- Input for this task:

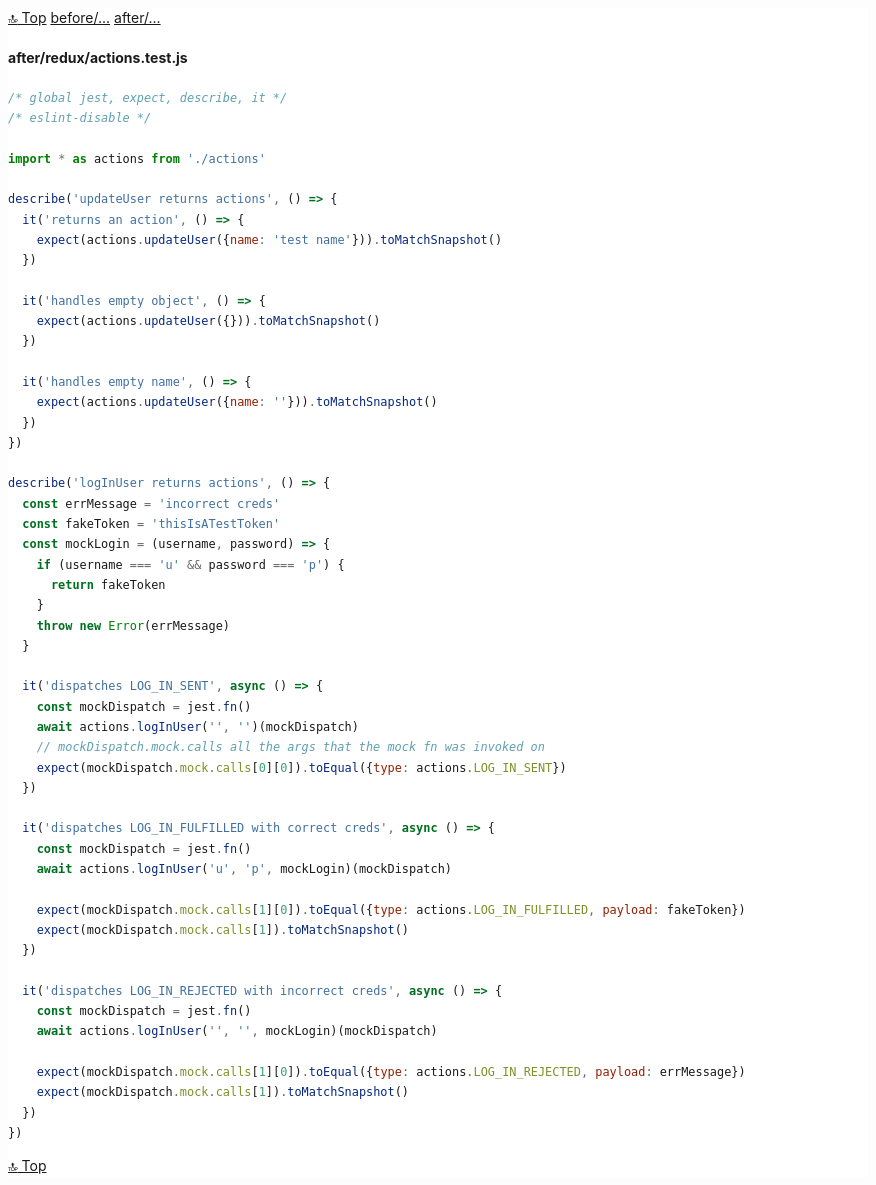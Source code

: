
 ``` jsx
```
[:top: Top](#top) 
[before/...](#before)
[after/...](#after)
#### after/redux/actions.test.js
``` jsx
/* global jest, expect, describe, it */
/* eslint-disable */

import * as actions from './actions'

describe('updateUser returns actions', () => {
  it('returns an action', () => {
    expect(actions.updateUser({name: 'test name'})).toMatchSnapshot()
  })

  it('handles empty object', () => {
    expect(actions.updateUser({})).toMatchSnapshot()
  })

  it('handles empty name', () => {
    expect(actions.updateUser({name: ''})).toMatchSnapshot()
  })
})

describe('logInUser returns actions', () => {
  const errMessage = 'incorrect creds'
  const fakeToken = 'thisIsATestToken'
  const mockLogin = (username, password) => {
    if (username === 'u' && password === 'p') {
      return fakeToken
    }
    throw new Error(errMessage)
  }

  it('dispatches LOG_IN_SENT', async () => {
    const mockDispatch = jest.fn()
    await actions.logInUser('', '')(mockDispatch)
    // mockDispatch.mock.calls all the args that the mock fn was invoked on
    expect(mockDispatch.mock.calls[0][0]).toEqual({type: actions.LOG_IN_SENT})
  })

  it('dispatches LOG_IN_FULFILLED with correct creds', async () => {
    const mockDispatch = jest.fn()
    await actions.logInUser('u', 'p', mockLogin)(mockDispatch)

    expect(mockDispatch.mock.calls[1][0]).toEqual({type: actions.LOG_IN_FULFILLED, payload: fakeToken})
    expect(mockDispatch.mock.calls[1]).toMatchSnapshot()
  })

  it('dispatches LOG_IN_REJECTED with incorrect creds', async () => {
    const mockDispatch = jest.fn()
    await actions.logInUser('', '', mockLogin)(mockDispatch)

    expect(mockDispatch.mock.calls[1][0]).toEqual({type: actions.LOG_IN_REJECTED, payload: errMessage})
    expect(mockDispatch.mock.calls[1]).toMatchSnapshot()
  })
})

```
[:top: Top](#top) 

[top]: topOfThePage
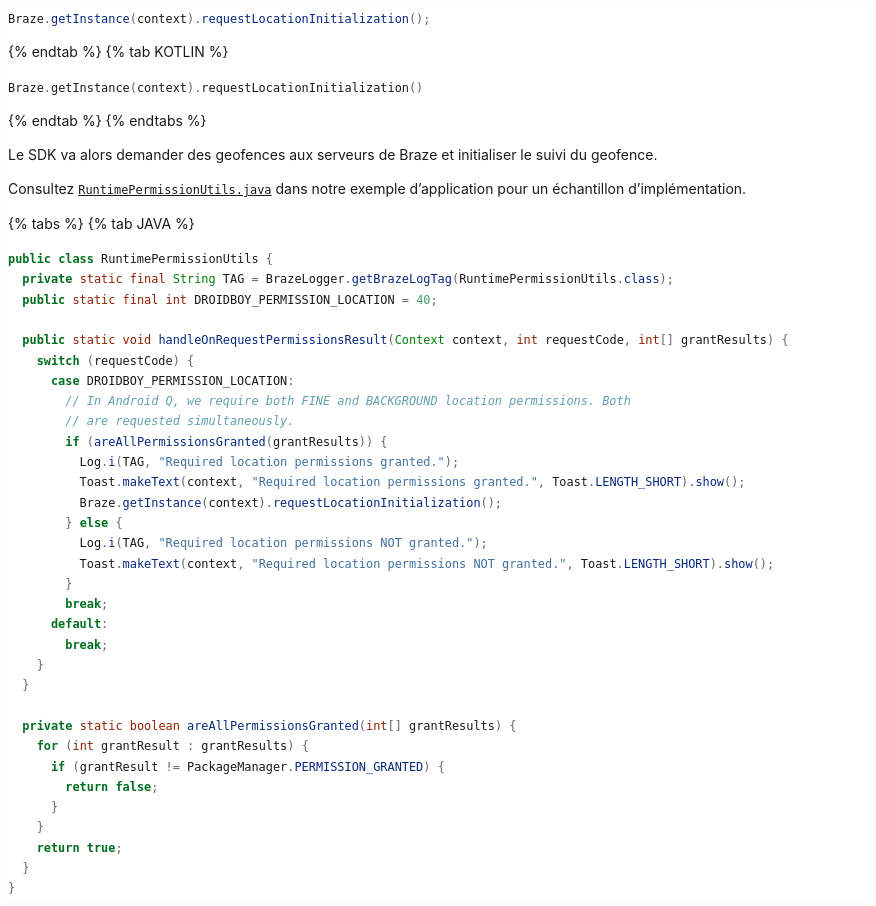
 ```java
Braze.getInstance(context).requestLocationInitialization();
```

{% endtab %}
{% tab KOTLIN %}

```kotlin
Braze.getInstance(context).requestLocationInitialization()
```

{% endtab %}
{% endtabs %}

Le SDK va alors demander des geofences aux serveurs de Braze et initialiser le suivi du geofence.

Consultez [`RuntimePermissionUtils.java`][4] dans notre exemple d’application pour un échantillon d’implémentation.

{% tabs %}
{% tab JAVA %}

```java
public class RuntimePermissionUtils {
  private static final String TAG = BrazeLogger.getBrazeLogTag(RuntimePermissionUtils.class);
  public static final int DROIDBOY_PERMISSION_LOCATION = 40;

  public static void handleOnRequestPermissionsResult(Context context, int requestCode, int[] grantResults) {
    switch (requestCode) {
      case DROIDBOY_PERMISSION_LOCATION:
        // In Android Q, we require both FINE and BACKGROUND location permissions. Both
        // are requested simultaneously.
        if (areAllPermissionsGranted(grantResults)) {
          Log.i(TAG, "Required location permissions granted.");
          Toast.makeText(context, "Required location permissions granted.", Toast.LENGTH_SHORT).show();
          Braze.getInstance(context).requestLocationInitialization();
        } else {
          Log.i(TAG, "Required location permissions NOT granted.");
          Toast.makeText(context, "Required location permissions NOT granted.", Toast.LENGTH_SHORT).show();
        }
        break;
      default:
        break;
    }
  }

  private static boolean areAllPermissionsGranted(int[] grantResults) {
    for (int grantResult : grantResults) {
      if (grantResult != PackageManager.PERMISSION_GRANTED) {
        return false;
      }
    }
    return true;
  }
}
```


[3]: https://developers.google.com/android/reference/com/google/android/gms/location/package-summary
[4]: https://github.com/Appboy/appboy-android-sdk/blob/91622eb6cd4bba2e625cc22f00ca38e6136a0596/droidboy/src/main/java/com/appboy/sample/util/RuntimePermissionUtils.java
[10]: https://developers.google.com/android/guides/setup
[11]: https://appboy.github.io/appboy-android-sdk/kdoc/braze-android-sdk/com.braze/-i-braze/request-geofences.html
[support]: {{site.baseurl}}/braze_support/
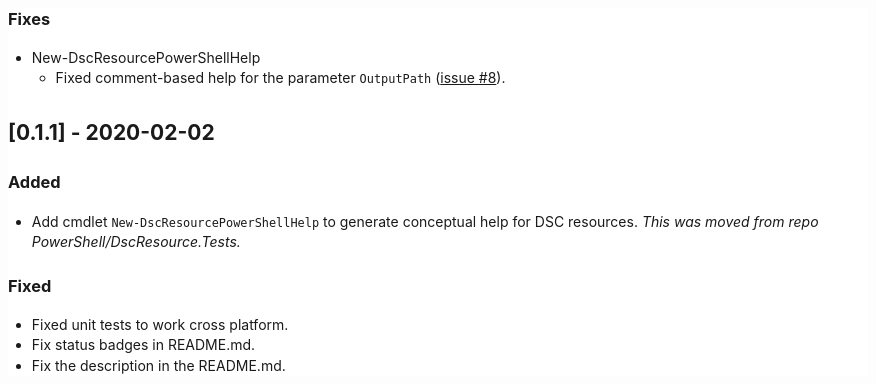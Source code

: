 ### Fixes

- New-DscResourcePowerShellHelp
  - Fixed comment-based help for the parameter `OutputPath` ([issue #8](https://github.com/dsccommunity/DscResource.DocGenerator/issues/8)).

## [0.1.1] - 2020-02-02

### Added

- Add cmdlet `New-DscResourcePowerShellHelp` to generate conceptual help
  for DSC resources. *This was moved from repo PowerShell/DscResource.Tests.*

### Fixed

- Fixed unit tests to work cross platform.
- Fix status badges in README.md.
- Fix the description in the README.md.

- Work instruction:
Could you find each line in the entries that contains the string "developers" and copy it?

- Output for this exercise:
[3]: https://developers.google.com/android/reference/com/google/android/gms/location/package-summary
[10]: https://developers.google.com/android/guides/setup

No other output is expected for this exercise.